My other daughter played volleyball in a different league this season, and that league provided trophies for all players on the last day.  I was grateful to not have to deal with the issue of paying for the burden of another trophy.  However, I found it astounding that she and her teammates got a trophy because her team had a losing season.  And not by just a smidge.  Until the last day of the season, her team had not only not won a single match, they hadn't even won a single set!  They had lost miserably in straight sets week after week after week.  But in the current climate, the first place team and the last place team "earn" the same trophy. 

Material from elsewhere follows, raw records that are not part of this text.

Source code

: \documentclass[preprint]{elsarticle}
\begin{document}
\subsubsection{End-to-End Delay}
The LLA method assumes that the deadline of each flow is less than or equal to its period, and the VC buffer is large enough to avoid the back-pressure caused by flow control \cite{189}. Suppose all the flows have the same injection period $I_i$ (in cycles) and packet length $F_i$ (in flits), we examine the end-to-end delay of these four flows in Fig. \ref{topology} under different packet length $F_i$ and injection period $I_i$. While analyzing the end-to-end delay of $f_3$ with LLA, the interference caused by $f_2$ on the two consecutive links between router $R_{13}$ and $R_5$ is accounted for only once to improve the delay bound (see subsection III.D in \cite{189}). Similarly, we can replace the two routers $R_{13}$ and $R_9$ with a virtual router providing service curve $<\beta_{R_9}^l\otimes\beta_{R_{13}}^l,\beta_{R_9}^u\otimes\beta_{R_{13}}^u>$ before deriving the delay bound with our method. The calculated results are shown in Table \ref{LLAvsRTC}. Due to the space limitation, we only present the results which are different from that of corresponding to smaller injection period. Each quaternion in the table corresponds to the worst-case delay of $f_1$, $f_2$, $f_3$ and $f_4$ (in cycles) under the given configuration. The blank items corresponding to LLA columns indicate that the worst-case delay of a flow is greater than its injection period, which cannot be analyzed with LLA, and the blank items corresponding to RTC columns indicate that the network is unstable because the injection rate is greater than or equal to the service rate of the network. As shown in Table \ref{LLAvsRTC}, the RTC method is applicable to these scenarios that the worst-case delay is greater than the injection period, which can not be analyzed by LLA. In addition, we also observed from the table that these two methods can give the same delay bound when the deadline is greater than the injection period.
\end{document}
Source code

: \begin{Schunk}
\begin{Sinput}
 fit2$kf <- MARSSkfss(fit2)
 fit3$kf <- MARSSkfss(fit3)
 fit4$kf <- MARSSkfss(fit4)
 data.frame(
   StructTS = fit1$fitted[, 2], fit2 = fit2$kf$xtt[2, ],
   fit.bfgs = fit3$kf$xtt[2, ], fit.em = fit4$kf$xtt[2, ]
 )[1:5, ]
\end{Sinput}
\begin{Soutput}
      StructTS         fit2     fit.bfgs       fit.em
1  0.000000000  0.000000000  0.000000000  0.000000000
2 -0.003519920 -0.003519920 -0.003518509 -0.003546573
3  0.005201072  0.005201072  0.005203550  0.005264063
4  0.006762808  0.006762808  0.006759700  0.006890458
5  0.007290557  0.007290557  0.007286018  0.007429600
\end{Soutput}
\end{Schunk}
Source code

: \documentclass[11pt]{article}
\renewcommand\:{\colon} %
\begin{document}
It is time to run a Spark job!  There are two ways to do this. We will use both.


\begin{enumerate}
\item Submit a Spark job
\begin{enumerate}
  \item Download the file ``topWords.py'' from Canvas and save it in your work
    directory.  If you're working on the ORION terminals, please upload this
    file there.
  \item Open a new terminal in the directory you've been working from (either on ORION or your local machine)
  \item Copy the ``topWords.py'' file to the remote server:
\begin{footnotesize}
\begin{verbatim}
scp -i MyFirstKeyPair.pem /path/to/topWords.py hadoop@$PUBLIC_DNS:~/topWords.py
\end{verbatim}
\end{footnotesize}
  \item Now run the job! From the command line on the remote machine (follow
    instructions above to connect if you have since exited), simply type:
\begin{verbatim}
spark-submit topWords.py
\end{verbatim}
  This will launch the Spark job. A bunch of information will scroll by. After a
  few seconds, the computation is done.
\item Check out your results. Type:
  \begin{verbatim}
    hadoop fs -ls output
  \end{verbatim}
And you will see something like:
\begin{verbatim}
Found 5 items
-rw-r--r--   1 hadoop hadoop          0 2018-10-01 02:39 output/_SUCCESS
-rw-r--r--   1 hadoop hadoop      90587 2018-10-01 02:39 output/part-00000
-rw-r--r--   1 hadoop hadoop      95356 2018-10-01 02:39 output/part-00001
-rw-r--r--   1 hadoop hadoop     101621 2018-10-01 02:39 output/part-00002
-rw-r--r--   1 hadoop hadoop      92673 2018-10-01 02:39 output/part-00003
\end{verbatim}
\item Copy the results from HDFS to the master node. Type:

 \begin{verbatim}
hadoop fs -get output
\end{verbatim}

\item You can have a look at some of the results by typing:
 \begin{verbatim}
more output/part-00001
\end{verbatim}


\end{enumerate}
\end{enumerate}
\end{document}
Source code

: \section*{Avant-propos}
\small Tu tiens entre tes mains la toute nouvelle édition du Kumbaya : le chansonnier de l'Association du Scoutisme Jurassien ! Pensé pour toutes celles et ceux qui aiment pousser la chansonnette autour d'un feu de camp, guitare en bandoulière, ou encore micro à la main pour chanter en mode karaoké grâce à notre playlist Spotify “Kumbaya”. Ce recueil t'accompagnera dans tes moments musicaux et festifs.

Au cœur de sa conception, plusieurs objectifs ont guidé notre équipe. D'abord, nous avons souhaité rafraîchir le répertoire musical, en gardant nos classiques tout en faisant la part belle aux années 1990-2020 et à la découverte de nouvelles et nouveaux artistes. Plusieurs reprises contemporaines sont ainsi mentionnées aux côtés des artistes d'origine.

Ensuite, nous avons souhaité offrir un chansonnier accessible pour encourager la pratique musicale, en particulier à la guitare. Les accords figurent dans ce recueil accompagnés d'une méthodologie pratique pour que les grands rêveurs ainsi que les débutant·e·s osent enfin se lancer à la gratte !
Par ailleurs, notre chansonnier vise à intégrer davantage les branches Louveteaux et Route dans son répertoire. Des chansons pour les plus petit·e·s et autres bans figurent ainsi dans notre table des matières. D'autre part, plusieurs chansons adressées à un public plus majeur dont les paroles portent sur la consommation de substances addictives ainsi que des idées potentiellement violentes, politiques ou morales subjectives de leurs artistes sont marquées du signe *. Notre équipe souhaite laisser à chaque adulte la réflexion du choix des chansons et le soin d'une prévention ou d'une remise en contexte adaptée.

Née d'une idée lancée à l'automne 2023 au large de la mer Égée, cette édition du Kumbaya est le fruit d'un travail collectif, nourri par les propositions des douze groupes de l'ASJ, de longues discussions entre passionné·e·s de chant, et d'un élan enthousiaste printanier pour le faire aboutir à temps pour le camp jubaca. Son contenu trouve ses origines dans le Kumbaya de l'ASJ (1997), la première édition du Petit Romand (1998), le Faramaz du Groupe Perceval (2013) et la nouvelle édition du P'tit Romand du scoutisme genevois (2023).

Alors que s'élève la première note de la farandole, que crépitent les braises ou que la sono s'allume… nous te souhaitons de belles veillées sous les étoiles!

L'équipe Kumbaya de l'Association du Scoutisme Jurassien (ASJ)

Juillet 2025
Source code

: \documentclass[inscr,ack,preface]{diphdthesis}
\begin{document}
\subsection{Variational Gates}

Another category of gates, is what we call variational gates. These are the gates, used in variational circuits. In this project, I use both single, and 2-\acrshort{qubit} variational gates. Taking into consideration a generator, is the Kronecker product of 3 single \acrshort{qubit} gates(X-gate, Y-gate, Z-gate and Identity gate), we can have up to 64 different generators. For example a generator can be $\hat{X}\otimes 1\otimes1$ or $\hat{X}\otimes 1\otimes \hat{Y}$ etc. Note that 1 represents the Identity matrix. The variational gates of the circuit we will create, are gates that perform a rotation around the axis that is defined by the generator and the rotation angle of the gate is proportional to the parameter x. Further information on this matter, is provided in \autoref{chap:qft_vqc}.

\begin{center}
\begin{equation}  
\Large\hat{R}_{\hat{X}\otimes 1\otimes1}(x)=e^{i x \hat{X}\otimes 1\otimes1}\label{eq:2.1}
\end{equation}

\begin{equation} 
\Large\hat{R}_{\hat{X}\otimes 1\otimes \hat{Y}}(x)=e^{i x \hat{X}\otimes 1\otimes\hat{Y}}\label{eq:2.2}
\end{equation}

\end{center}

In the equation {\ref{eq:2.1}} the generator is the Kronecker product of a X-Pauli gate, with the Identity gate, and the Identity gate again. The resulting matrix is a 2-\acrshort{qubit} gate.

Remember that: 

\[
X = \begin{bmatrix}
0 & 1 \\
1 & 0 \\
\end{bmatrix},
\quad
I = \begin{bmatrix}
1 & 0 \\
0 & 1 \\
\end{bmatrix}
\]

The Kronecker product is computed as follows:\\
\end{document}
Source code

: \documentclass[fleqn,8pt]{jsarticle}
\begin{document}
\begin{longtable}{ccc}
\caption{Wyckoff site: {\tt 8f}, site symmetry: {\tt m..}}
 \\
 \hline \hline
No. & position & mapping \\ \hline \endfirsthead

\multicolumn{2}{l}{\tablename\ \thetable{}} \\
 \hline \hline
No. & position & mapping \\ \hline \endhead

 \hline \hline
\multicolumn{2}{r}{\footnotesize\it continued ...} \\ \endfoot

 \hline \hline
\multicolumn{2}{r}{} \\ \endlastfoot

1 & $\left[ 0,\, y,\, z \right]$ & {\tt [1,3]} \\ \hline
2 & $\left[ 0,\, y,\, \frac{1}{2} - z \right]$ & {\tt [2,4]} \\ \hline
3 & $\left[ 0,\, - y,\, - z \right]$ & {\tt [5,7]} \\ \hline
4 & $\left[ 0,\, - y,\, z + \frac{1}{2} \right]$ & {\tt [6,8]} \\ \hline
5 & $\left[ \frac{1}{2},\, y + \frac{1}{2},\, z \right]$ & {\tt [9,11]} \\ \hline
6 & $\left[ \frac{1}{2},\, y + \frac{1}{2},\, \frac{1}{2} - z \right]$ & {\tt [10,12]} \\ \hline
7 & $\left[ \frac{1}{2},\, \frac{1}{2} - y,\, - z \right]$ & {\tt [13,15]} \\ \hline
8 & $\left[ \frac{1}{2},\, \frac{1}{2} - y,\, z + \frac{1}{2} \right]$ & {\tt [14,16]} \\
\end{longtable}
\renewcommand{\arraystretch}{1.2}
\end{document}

Not only do I find this a waste of resources and not a prudent way to raise kids, but I am just appalled at the environmental impact.  Nothing but parental guilt keeps us holding on to all these meaningless trophies.  But at some point, they will go in the trash--even if it is not until they move out of the house and it seems more socially acceptable to get rid of them.  My kids have tons of these trophies at this point.  Think of that multiplied by all the other kids who get these darned things nationwide.  What a huge landfill need that creates! 

Sunday, June 22, 2014

Simply Sunday #15

Hello!

So, here is something I've done recently to simplify my life...

I organized my bedroom closet!  So simple, but it has really lifted my spirits. 

Though in the last year I've given away a tremendous amount of clothing and reduced by 75% the amount of closet space I was consuming, my closet still felt cluttered.  At this point, I don't want to get rid of anything else.  But the problem was that everything was a huge, chaotic mess.

One problem was that clothing I only use part of the year was taking up room in seasons when I couldn't use it.  As we are now well into summer, I took the opportunity to collect all the winter clothing and put it in one location, out of the way.  That thinned the rest of the closet and freed up more space.

I also gathered together things I need to hold onto, but don't need frequently, e.g., formal attire.  Those items too are now out of my way.

It has felt so liberating to have a de-cluttered, more organized closet!  If I get time, I would like to organize it more.  But for the time being, just getting out of the way out of season and occasionally used items has helped tremendously. 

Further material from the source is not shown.